Parliamentary elections in Romania: what Moldovans with Romanian nationality know about them and what they vote? IPN debate

The parliamentary elections that will take place in Romania on December 5 and 6 are important as they are a democratic exercise that refers directly to a lot of people in the Republic of Moldova who expectedly number hundreds of thousands or people or even a million. On the other hand, the elections over the Prut are important because they represent another model of a democratic exercise compared with the one witnessed at the presidential elections in Moldova last month. The experts invited to IPN’s public debate “Parliamentary elections in Romania: what Moldovans with Romanian nationality know about them and what they vote?” discussed what the citizens can learn from the upcoming legislative elections.

According to the standing expert of IPN’s project Igor Boțan, the elections in Romania are the most important political event that happens once in four years. The sovereign people choose their representatives in Romania’s bicameral Parliament. They will elect 329 MPs on the Chamber of Deputies and 136 senators on the Senate. Romania has a semi-presidential system of government, as it was in the Republic of Moldova until 2000. But Parliament is anyway the most important institution of the state. Comparatively, the Republic of Moldova is a state with a parliamentary regime. The elections in Moldova and Romania are based on different electoral systems. In Romania, it is applied the limited proportional representation system. Each county has an electoral constituency with a number of seats. That’s why 42 constituencies are established in Romania to elect 308 MPs out of 329: 41 are the counties of Romania and the municipality of Bucharest, 4 MPs are elected in the constituency intended for the diaspora and 17 MPs represent the national minorities.

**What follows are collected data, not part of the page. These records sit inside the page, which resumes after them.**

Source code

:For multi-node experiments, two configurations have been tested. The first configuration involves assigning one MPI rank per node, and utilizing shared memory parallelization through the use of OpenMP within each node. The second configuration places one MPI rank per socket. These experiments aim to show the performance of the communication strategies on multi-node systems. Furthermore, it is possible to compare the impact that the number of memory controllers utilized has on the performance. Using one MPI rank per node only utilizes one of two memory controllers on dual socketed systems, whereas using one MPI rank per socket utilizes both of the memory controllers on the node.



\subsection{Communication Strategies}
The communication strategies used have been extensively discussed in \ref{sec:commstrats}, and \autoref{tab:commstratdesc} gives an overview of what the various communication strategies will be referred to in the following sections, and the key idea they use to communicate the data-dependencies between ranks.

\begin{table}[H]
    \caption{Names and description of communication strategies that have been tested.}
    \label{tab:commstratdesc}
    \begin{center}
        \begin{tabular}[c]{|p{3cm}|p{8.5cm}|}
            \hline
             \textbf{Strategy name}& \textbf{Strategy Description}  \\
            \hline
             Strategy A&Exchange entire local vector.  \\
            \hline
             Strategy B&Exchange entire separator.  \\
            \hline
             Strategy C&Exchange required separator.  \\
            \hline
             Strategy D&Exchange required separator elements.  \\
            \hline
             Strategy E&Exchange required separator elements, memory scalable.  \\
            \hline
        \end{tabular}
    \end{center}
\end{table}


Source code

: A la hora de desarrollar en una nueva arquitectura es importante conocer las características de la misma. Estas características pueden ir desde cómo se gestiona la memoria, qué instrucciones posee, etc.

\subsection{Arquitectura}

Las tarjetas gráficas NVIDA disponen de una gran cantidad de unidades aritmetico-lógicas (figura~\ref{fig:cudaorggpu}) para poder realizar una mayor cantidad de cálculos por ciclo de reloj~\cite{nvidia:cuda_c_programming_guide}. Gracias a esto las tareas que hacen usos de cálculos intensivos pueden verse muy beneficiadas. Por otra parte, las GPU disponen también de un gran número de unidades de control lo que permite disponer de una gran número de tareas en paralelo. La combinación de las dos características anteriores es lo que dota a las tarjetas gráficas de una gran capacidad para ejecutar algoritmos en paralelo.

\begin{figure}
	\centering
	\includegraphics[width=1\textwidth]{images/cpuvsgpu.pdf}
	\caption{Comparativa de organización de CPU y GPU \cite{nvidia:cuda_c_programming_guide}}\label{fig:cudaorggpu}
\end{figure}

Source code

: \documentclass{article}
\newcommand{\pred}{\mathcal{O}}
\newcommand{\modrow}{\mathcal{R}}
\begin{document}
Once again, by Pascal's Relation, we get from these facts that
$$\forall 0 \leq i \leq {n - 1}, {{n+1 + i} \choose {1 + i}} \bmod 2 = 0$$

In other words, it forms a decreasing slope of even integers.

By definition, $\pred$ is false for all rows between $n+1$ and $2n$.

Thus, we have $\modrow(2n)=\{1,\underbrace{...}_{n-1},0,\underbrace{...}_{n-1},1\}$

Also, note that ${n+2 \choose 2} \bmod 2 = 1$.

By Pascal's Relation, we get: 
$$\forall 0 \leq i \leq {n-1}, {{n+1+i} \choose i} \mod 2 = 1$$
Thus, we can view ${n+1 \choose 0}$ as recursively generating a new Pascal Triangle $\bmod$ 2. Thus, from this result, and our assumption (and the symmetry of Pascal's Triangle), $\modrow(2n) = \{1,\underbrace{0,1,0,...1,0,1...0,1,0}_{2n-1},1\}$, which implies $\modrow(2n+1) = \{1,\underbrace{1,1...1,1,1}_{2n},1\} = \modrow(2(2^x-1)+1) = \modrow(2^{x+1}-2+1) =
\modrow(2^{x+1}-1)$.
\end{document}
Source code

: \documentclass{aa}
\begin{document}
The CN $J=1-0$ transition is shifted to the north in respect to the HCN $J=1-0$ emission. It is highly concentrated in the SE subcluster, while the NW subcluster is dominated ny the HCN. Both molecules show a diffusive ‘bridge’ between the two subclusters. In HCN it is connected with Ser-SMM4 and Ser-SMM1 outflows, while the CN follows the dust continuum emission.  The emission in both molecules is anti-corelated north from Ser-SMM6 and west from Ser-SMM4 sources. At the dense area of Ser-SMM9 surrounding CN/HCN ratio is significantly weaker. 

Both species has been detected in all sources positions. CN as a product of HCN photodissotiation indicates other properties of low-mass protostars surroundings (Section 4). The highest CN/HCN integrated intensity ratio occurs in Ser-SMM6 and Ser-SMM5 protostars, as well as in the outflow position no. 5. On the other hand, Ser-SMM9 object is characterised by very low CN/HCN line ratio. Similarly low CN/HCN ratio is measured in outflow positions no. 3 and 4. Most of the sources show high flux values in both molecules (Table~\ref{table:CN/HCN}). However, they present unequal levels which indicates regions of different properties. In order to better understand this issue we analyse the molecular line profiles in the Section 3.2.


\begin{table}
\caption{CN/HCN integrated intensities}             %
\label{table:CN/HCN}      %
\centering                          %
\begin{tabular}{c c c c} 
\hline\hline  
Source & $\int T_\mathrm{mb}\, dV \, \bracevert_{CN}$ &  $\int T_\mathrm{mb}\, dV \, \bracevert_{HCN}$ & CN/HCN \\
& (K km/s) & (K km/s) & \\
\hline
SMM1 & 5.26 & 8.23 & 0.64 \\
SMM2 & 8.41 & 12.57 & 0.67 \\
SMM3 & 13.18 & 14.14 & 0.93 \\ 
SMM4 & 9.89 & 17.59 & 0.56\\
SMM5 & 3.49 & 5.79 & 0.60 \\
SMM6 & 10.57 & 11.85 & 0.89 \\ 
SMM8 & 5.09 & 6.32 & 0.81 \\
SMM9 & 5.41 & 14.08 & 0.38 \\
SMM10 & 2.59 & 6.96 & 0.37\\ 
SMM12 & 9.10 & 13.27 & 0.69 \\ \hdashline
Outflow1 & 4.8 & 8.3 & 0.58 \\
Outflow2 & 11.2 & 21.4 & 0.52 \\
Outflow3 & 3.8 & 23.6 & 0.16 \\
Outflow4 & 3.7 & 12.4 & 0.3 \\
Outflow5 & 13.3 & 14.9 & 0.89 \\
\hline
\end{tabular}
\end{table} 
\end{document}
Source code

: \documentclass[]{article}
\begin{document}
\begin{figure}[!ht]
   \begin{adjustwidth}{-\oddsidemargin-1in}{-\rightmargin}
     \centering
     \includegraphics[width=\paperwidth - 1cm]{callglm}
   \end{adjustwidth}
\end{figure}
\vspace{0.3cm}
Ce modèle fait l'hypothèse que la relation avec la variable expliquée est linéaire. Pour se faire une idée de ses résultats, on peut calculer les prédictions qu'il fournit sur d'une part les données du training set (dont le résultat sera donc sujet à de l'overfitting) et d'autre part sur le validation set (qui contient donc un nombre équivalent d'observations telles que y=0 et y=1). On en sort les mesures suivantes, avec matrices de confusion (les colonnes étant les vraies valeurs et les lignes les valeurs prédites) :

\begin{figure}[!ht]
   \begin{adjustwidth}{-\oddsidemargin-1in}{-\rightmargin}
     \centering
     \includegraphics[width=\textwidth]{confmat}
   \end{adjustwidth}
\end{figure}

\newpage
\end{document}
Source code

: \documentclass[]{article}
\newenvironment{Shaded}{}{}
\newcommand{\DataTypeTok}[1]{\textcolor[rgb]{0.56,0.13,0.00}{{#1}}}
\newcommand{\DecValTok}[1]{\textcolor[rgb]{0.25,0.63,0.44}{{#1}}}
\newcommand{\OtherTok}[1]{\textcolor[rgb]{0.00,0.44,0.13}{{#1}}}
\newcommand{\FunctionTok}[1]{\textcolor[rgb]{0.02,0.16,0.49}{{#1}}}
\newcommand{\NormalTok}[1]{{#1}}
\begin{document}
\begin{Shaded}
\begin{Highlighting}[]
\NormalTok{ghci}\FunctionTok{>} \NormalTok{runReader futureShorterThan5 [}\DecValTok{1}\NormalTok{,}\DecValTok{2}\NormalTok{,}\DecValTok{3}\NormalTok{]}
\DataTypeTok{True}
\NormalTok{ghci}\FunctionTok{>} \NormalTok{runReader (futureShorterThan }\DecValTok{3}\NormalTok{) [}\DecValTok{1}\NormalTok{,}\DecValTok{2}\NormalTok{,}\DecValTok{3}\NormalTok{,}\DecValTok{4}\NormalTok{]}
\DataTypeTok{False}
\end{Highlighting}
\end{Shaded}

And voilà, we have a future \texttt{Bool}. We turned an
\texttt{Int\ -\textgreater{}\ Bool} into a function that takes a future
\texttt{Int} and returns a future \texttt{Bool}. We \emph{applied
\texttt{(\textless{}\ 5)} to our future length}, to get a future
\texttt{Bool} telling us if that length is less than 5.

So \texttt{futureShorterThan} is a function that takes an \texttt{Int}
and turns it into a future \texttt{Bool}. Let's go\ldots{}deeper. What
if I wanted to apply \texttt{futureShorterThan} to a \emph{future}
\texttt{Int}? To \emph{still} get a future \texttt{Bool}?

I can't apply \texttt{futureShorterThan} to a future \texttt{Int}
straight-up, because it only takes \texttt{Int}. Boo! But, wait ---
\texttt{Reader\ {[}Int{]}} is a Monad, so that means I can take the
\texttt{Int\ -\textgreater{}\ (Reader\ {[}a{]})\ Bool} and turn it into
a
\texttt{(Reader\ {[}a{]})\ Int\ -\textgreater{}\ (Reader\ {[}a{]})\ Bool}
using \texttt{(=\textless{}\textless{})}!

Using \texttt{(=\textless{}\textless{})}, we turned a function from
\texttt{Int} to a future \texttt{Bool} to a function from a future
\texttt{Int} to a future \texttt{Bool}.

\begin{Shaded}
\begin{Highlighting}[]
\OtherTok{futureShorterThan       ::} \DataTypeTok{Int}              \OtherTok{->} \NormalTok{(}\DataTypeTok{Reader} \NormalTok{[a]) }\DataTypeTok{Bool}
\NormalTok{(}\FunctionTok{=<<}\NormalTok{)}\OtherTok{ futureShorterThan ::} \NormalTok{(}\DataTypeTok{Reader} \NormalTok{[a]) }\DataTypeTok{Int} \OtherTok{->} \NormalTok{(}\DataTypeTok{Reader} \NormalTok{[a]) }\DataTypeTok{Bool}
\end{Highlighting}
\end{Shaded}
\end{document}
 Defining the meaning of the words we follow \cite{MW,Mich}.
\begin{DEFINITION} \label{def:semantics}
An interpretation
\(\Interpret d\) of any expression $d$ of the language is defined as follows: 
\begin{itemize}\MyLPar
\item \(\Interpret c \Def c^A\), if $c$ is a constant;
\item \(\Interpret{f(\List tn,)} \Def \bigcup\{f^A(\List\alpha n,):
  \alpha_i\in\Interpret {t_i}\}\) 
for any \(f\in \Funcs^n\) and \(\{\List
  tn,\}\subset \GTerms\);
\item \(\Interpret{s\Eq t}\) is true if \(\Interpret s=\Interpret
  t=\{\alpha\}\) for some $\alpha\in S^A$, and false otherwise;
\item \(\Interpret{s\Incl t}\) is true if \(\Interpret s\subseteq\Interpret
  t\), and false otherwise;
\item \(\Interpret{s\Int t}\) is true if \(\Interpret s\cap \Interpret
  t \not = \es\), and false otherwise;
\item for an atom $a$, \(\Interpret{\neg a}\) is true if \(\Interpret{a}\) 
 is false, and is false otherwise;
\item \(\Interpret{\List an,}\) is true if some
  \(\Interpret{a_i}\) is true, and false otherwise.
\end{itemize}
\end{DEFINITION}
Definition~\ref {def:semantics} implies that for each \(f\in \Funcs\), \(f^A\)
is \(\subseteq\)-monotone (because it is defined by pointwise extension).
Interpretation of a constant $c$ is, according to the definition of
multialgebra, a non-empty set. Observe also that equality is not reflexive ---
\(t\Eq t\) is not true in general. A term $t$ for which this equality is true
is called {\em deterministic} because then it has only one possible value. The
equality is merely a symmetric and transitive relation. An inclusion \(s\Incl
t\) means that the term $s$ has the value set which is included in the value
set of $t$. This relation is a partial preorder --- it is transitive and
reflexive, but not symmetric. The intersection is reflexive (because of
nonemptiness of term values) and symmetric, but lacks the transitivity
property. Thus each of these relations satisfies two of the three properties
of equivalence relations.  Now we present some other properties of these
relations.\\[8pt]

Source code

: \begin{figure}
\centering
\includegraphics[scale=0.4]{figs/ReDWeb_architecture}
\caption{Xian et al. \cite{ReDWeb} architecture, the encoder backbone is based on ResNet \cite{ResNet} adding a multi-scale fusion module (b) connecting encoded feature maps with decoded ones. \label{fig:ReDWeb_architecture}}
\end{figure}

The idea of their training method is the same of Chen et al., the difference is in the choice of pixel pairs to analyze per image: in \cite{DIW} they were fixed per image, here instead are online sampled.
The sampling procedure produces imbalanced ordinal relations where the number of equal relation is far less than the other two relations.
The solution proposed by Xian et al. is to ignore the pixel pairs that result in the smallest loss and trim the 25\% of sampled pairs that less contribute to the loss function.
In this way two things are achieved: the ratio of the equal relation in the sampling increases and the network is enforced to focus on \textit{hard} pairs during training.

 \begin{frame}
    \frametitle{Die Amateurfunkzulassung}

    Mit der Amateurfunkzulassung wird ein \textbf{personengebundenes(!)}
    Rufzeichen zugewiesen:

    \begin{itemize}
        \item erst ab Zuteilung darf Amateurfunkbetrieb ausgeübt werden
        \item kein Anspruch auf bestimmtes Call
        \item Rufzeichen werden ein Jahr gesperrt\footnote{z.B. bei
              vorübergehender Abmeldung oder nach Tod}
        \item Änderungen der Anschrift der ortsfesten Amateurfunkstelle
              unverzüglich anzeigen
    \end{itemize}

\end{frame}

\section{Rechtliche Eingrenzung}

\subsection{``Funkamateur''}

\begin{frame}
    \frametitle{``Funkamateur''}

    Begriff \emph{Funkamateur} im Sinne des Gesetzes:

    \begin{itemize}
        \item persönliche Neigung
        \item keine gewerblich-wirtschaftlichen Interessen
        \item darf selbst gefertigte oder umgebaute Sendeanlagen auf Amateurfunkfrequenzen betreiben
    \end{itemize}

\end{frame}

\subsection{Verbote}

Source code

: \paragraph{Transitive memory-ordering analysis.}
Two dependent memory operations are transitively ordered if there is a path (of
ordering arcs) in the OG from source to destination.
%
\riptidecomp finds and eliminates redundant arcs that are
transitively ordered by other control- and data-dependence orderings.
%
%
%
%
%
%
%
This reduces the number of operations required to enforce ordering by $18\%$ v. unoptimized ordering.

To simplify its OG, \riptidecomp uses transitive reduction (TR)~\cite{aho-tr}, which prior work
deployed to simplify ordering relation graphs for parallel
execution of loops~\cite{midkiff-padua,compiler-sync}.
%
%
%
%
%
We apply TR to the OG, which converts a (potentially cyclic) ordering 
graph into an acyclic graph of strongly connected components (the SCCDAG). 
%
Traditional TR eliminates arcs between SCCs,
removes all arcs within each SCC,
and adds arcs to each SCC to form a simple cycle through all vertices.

The nationwide electoral threshold for the legislative elections in Romania is 5%, but the political parties that in four counties gain 20% of the vote can be represented in Parliament. This is probably a special clause referring to the Hungarian Democratic Union of Romania (UDMR). If alliances are formed, the ceiling rises by 3% for two political parties and by 1% consecutively for each party that joins the bloc of two parties. Independent candidates can also run in the elections, but they need to collect signatures representing at least 1% of the voters in the given constituency to be able to run.

Political analyst Anatol Țăranu said the political arena in Romania is dominated by two ideological parties – the Social Democratic Party that derives from the old communist strata and the National Liberal Party that is above the PSD in polls and represents the political right. Alongside these two parties that are the favorites in the current campaign in Romania, there is one new party that appeared recently on the political arena – USR Plus, which actually enjoys almost half of the electoral weight of the big Romanian political players. Two parties have not very big chances of entering Parliament according to the last polls: Pro Romania that recently merged with ALDE and the party whose informal leader is ex-President Traian Băsescu.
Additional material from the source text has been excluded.